> **The problem**: Below are the records; copy each line in them that holds the word "堆栈中ebp指向位置之前依次保存有ebp".

(Dataset items)

::::::::

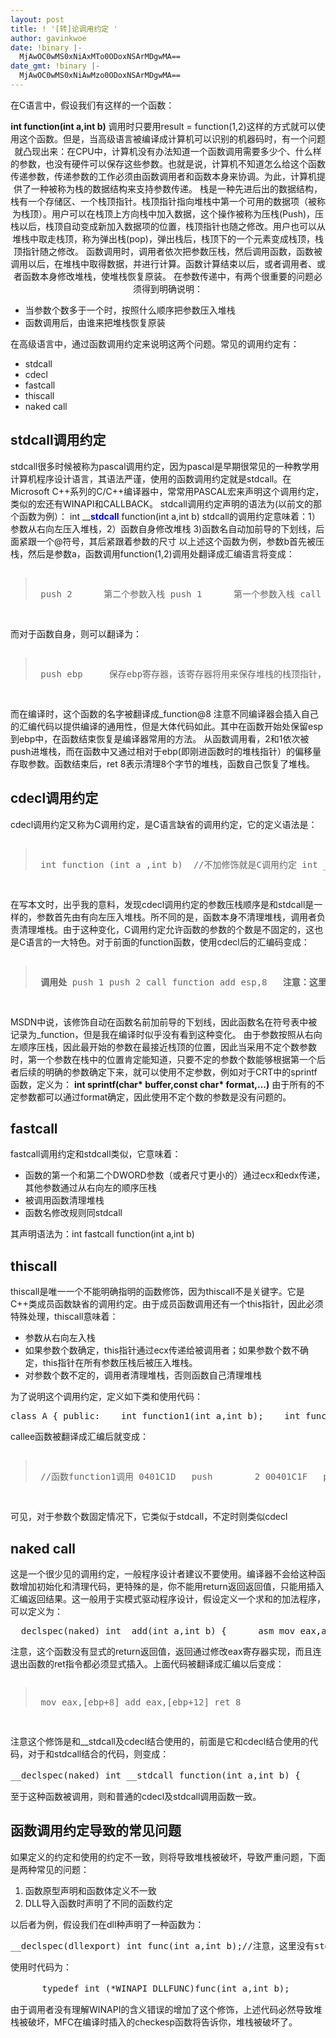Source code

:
 ```yaml
---
layout: post
title: ! '[转]论调用约定 '
author: gavinkwoe
date: !binary |-
  MjAwOC0wMS0xNiAxMTo0ODoxNSArMDgwMA==
date_gmt: !binary |-
  MjAwOC0wMS0xNiAwMzo0ODoxNSArMDgwMA==
---
```

<p class="postText">在C语言中，假设我们有这样的一个函数：
<p align="center"><strong>int function(int a,int b)</strong>
调用时只要用result = function(1,2)这样的方式就可以使用这个函数。但是，当高级语言被编译成计算机可以识别的机器码时，有一个问题就凸现出来：在CPU中，计算机没有办法知道一个函数调用需要多少个、什么样的参数，也没有硬件可以保存这些参数。也就是说，计算机不知道怎么给这个函数传递参数，传递参数的工作必须由函数调用者和函数本身来协调。为此，计算机提供了一种被称为栈的数据结构来支持参数传递。
栈是一种先进后出的数据结构，栈有一个存储区、一个栈顶指针。栈顶指针指向堆栈中第一个可用的数据项（被称为栈顶）。用户可以在栈顶上方向栈中加入数据，这个操作被称为压栈(Push)，压栈以后，栈顶自动变成新加入数据项的位置，栈顶指针也随之修改。用户也可以从堆栈中取走栈顶，称为弹出栈(pop)，弹出栈后，栈顶下的一个元素变成栈顶，栈顶指针随之修改。
函数调用时，调用者依次把参数压栈，然后调用函数，函数被调用以后，在堆栈中取得数据，并进行计算。函数计算结束以后，或者调用者、或者函数本身修改堆栈，使堆栈恢复原装。
在参数传递中，有两个很重要的问题必须得到明确说明：
<ul>
<li>当参数个数多于一个时，按照什么顺序把参数压入堆栈</li>
<li>函数调用后，由谁来把堆栈恢复原装</li>
</ul>
在高级语言中，通过函数调用约定来说明这两个问题。常见的调用约定有：
<ul>
<li>stdcall</li>
<li>cdecl</li>
<li>fastcall</li>
<li>thiscall</li>
<li>naked call</li>
</ul>
<h2>stdcall调用约定</h2>
stdcall很多时候被称为pascal调用约定，因为pascal是早期很常见的一种教学用计算机程序设计语言，其语法严谨，使用的函数调用约定就是stdcall。在Microsoft C++系列的C/C++编译器中，常常用PASCAL宏来声明这个调用约定，类似的宏还有WINAPI和CALLBACK。
stdcall调用约定声明的语法为(以前文的那个函数为例）：
int __<font color="#0000ff"><strong>stdcall</strong></font> function(int a,int b)
stdcall的调用约定意味着：1）参数从右向左压入堆栈，2）函数自身修改堆栈 3)函数名自动加前导的下划线，后面紧跟一个@符号，其后紧跟着参数的尺寸
以上述这个函数为例，参数b首先被压栈，然后是参数a，函数调用function(1,2)调用处翻译成汇编语言将变成：
<pre>
<blockquote>
 push 2      第二个参数入栈 push 1      第一个参数入栈 call function  调用参数，注意此时自动把cs:eip入栈</blockquote>
</pre>
而对于函数自身，则可以翻译为：
<pre>
<blockquote>
 push ebp     保存ebp寄存器，该寄存器将用来保存堆栈的栈顶指针，可以在函数退出时恢复 mov ebp,esp  保存堆栈指针 mov  eax,[ebp + 8H]  堆栈中ebp指向位置之前依次保存有ebp,cs:eip,a,b,ebp +8指向a add eax,[ebp + 0CH]  堆栈中ebp + 12处保存了b mov  esp,ebp         恢复esp pop ebp ret 8</blockquote>
</pre>
而在编译时，这个函数的名字被翻译成_function@8
注意不同编译器会插入自己的汇编代码以提供编译的通用性，但是大体代码如此。其中在函数开始处保留esp到ebp中，在函数结束恢复是编译器常用的方法。
从函数调用看，2和1依次被push进堆栈，而在函数中又通过相对于ebp(即刚进函数时的堆栈指针）的偏移量存取参数。函数结束后，ret 8表示清理8个字节的堆栈，函数自己恢复了堆栈。
<h2>cdecl调用约定</h2>
cdecl调用约定又称为C调用约定，是C语言缺省的调用约定，它的定义语法是：
<pre>
<blockquote>
 int function (int a ,int b)  //不加修饰就是C调用约定 int __cdecl function(int a,int b)//明确指出C调用约定</blockquote>
</pre>
在写本文时，出乎我的意料，发现cdecl调用约定的参数压栈顺序是和stdcall是一样的，参数首先由有向左压入堆栈。所不同的是，函数本身不清理堆栈，调用者负责清理堆栈。由于这种变化，C调用约定允许函数的参数的个数是不固定的，这也是C语言的一大特色。对于前面的function函数，使用cdecl后的汇编码变成：
<pre>
<blockquote>
 <strong>调用处</strong> push 1 push 2 call function add esp,8   <strong>注意：这里调用者在恢复堆栈</strong> <strong>被调用函数_function处</strong> push ebp     保存ebp寄存器，该寄存器将用来保存堆栈的栈顶指针，可以在函数退出时恢复 mov ebp,esp  保存堆栈指针 mov  eax,[ebp + 8H]  堆栈中ebp指向位置之前依次保存有ebp,cs:eip,a,b,ebp +8指向a add eax,[ebp + 0CH]  堆栈中ebp + 12处保存了b mov  esp,ebp         恢复esp pop ebp ret         <strong>注意，这里没有修改堆栈</strong></blockquote>
</pre>
MSDN中说，该修饰自动在函数名前加前导的下划线，因此函数名在符号表中被记录为_function，但是我在编译时似乎没有看到这种变化。
由于参数按照从右向左顺序压栈，因此最开始的参数在最接近栈顶的位置，因此当采用不定个数参数时，第一个参数在栈中的位置肯定能知道，只要不定的参数个数能够根据第一个后者后续的明确的参数确定下来，就可以使用不定参数，例如对于CRT中的sprintf函数，定义为：
<strong>int sprintf(char* buffer,const char* format,...)</strong>
由于所有的不定参数都可以通过format确定，因此使用不定个数的参数是没有问题的。
<h2>fastcall</h2>
fastcall调用约定和stdcall类似，它意味着：
<ul>
<li>函数的第一个和第二个DWORD参数（或者尺寸更小的）通过ecx和edx传递，其他参数通过从右向左的顺序压栈</li>
<li>被调用函数清理堆栈</li>
<li>函数名修改规则同stdcall</li>
</ul>
其声明语法为：int fastcall function(int a,int b)
<h2>thiscall</h2>
thiscall是唯一一个不能明确指明的函数修饰，因为thiscall不是关键字。它是C++类成员函数缺省的调用约定。由于成员函数调用还有一个this指针，因此必须特殊处理，thiscall意味着：
<ul>
<li>参数从右向左入栈</li>
<li>如果参数个数确定，this指针通过ecx传递给被调用者；如果参数个数不确定，this指针在所有参数压栈后被压入堆栈。</li>
<li>对参数个数不定的，调用者清理堆栈，否则函数自己清理堆栈</li>
</ul>
为了说明这个调用约定，定义如下类和使用代码：
<pre>class A { public:    int function1(int a,int b);    int function2(int a,...); }; int A::function1 (int a,int b) {    return a+b; } #include <stdarg.h></stdarg.h> int A::function2(int a,...) {    va_list ap;    va_start(ap,a);    int i;    int result = 0;    for(i = 0 ; i < a ; i ++)    {       result += va_arg(ap,int);    }    return result; } void callee() {    A a;    a.function1 (1,2);    a.function2(3,1,2,3); }</pre>
callee函数被翻译成汇编后就变成：
<pre>
<blockquote>
 //函数function1调用 0401C1D   push        2 00401C1F   push        1 00401C21   lea         ecx,[ebp-8] 00401C24   call  function1           注意，这里this没有被入栈 //函数function2调用 00401C29   push        3 00401C2B   push        2 00401C2D   push        1 00401C2F   push        3 00401C31   lea         eax,[ebp-8]   这里引入this指针 00401C34   push        eax 00401C35   call   function2 00401C3A   add         esp,14h</blockquote>
</pre>
可见，对于参数个数固定情况下，它类似于stdcall，不定时则类似cdecl
<h2>naked call</h2>
这是一个很少见的调用约定，一般程序设计者建议不要使用。编译器不会给这种函数增加初始化和清理代码，更特殊的是，你不能用return返回返回值，只能用插入汇编返回结果。这一般用于实模式驱动程序设计，假设定义一个求和的加法程序，可以定义为：
<pre>__declspec(naked) int  add(int a,int b) {    __asm mov eax,a    __asm add eax,b    __asm ret  }</pre>
注意，这个函数没有显式的return返回值，返回通过修改eax寄存器实现，而且连退出函数的ret指令都必须显式插入。上面代码被翻译成汇编以后变成：
<pre>
<blockquote>
 mov eax,[ebp+8] add eax,[ebp+12] ret 8</blockquote>
</pre>
注意这个修饰是和__stdcall及cdecl结合使用的，前面是它和cdecl结合使用的代码，对于和stdcall结合的代码，则变成：
<pre>__declspec(naked) int __stdcall function(int a,int b) {     __asm mov eax,a     __asm add eax,b     __asm ret 8        //注意后面的8 }</pre>
至于这种函数被调用，则和普通的cdecl及stdcall调用函数一致。
<h2>函数调用约定导致的常见问题</h2>
如果定义的约定和使用的约定不一致，则将导致堆栈被破坏，导致严重问题，下面是两种常见的问题：
<ol>
<li>函数原型声明和函数体定义不一致</li>
<li>DLL导入函数时声明了不同的函数约定</li>
</ol>
以后者为例，假设我们在dll种声明了一种函数为：
<pre>__declspec(dllexport) int func(int a,int b);//注意，这里没有stdcall，使用的是cdecl</pre>
使用时代码为：
<pre>      typedef int (*WINAPI DLLFUNC)func(int a,int b);       hLib = LoadLibrary(...);       DLLFUNC func = (DLLFUNC)GetProcAddress(...)//这里修改了调用约定       result = func(1,2);//导致错误</pre>
由于调用者没有理解WINAPI的含义错误的增加了这个修饰，上述代码必然导致堆栈被破坏，MFC在编译时插入的checkesp函数将告诉你，堆栈被破坏了。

::::::::

> **Answer section**:
 push ebp     保存ebp寄存器，该寄存器将用来保存堆栈的栈顶指针，可以在函数退出时恢复 mov ebp,esp  保存堆栈指针 mov  eax,[ebp + 8H]  堆栈中ebp指向位置之前依次保存有ebp,cs:eip,a,b,ebp +8指向a add eax,[ebp + 0CH]  堆栈中ebp + 12处保存了b mov  esp,ebp         恢复esp pop ebp ret 8</blockquote>
 <strong>调用处</strong> push 1 push 2 call function add esp,8   <strong>注意：这里调用者在恢复堆栈</strong> <strong>被调用函数_function处</strong> push ebp     保存ebp寄存器，该寄存器将用来保存堆栈的栈顶指针，可以在函数退出时恢复 mov ebp,esp  保存堆栈指针 mov  eax,[ebp + 8H]  堆栈中ebp指向位置之前依次保存有ebp,cs:eip,a,b,ebp +8指向a add eax,[ebp + 0CH]  堆栈中ebp + 12处保存了b mov  esp,ebp         恢复esp pop ebp ret         <strong>注意，这里没有修改堆栈</strong></blockquote>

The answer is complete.